Taking the Conflict out of Collaboration

Often times, the challenges we face in delivering a large project lies not in the planning or execution of tasks – rather, it’s the managing of the multiplicity of professional expectations and personal drivers among teammates which creates tension and potentially, delay.

Everyone understands that a happy team is proven to be more productive. No doubt, your HR person is super enthusiastic with sharing a plethora of personality profiling to help build team cohesion, and bags of cash is often thrown at team build day events – and a belly full of free grub and booze makes the most contentious, amenable – for the day that is.

It’s hard to be personal in a professional environment, and it seems to me, that these kind of exercises, tend to deal with colleagues in a generic, categorical way – which clearly, is non-threatening – but arguably, as potent as tepid tea.

Collaboration Exercise

Here’s a collaboration exercise which I have found to be really effective!

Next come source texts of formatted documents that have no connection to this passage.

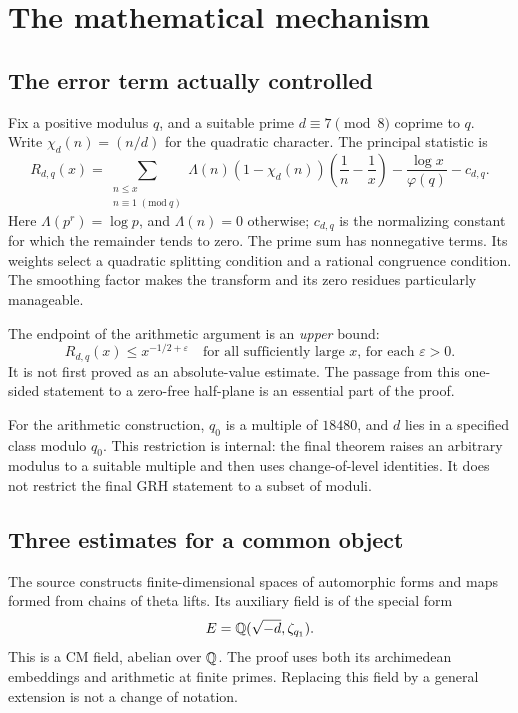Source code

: \section{The mathematical mechanism}\label{sec:mechanism}

\subsection{The error term actually controlled}

Fix a positive modulus \(q\), and a suitable prime \(d\equiv7\pmod8\) coprime to \(q\). Write
\(\chi_d(n)=(n/d)\) for the quadratic character. The principal statistic is
\begin{equation}\label{eq:R}
R_{d,q}(x)=
\sum_{\substack{n\le x\\n\equiv1\;(\mathrm{mod}\ q)}}
\Lambda(n)(1-\chi_d(n))
\left(\frac1n-\frac1x\right)
-\frac{\log x}{\varphi(q)}-c_{d,q}.
\end{equation}
Here \(\Lambda(p^r)=\log p\), and \(\Lambda(n)=0\) otherwise; \(c_{d,q}\) is the normalizing constant for which the remainder tends to zero. The prime sum has nonnegative terms. Its weights select a quadratic splitting condition and a rational congruence condition. The smoothing factor makes the transform and its zero residues particularly manageable.

The endpoint of the arithmetic argument is an \emph{upper} bound:
\begin{equation}\label{eq:one-sided}
R_{d,q}(x)\le x^{-1/2+\varepsilon}
\quad\text{for all sufficiently large \(x\), for each \(\varepsilon>0\).}
\end{equation}
It is not first proved as an absolute-value estimate. The passage from this one-sided statement to a zero-free half-plane is an essential part of the proof.

For the arithmetic construction, \(q_0\) is a multiple of \(18480\), and \(d\) lies in a specified class modulo \(q_0\). This restriction is internal: the final theorem raises an arbitrary modulus to a suitable multiple and then uses change-of-level identities. It does not restrict the final GRH statement to a subset of moduli.

\subsection{Three estimates for a common object}

The source constructs finite-dimensional spaces of automorphic forms and maps formed from chains of theta lifts. Its auxiliary field is of the special form
\[
E=\mathbb{Q}(\sqrt{-d},\zeta_{q_1}).
\]
This is a CM field, abelian over \(\mathbb{Q}\). The proof uses both its archimedean embeddings and arithmetic at finite primes. Replacing this field by a general extension is not a change of notation.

Before your project starts, why not get your new team members in a room, give them the following list of drivers, and ask them to respond as honestly as they can. Collate, publish and distribute everyone’s response together on one page.

Drivers

  1. What’s your personal circumstances?
  2. What’s your personal morality or code of ethics/philosophy that you subscribe to?
  3. What are your ambitions?
  4. What do you personally want to achieve with this project?
  5. What are your skills / knowledge / experience that are valuable for this project?
  6. What is your desired outcome for the project as a whole?
  7. How do you prefer people to communicate with you?
  8. What’s your communication style?
  9. How do you react when your stressed or uncomfortable and what can we do to ease the pressure?
  10. When is the best time to chat for meaningful conversation?

Good collaboration is centred on trust. The quickest path to trust is to share yourself in a real way – being prepared to be vulnerable, is usually appreciated, and our cultural convention leads us to reciprocate quickly – as a way of demonstrating that appreciation.

Doing this exercise before you start your project, will give everyone a chance to know how to get the best out of each other, to produce the best outcome – which is a true collaboration!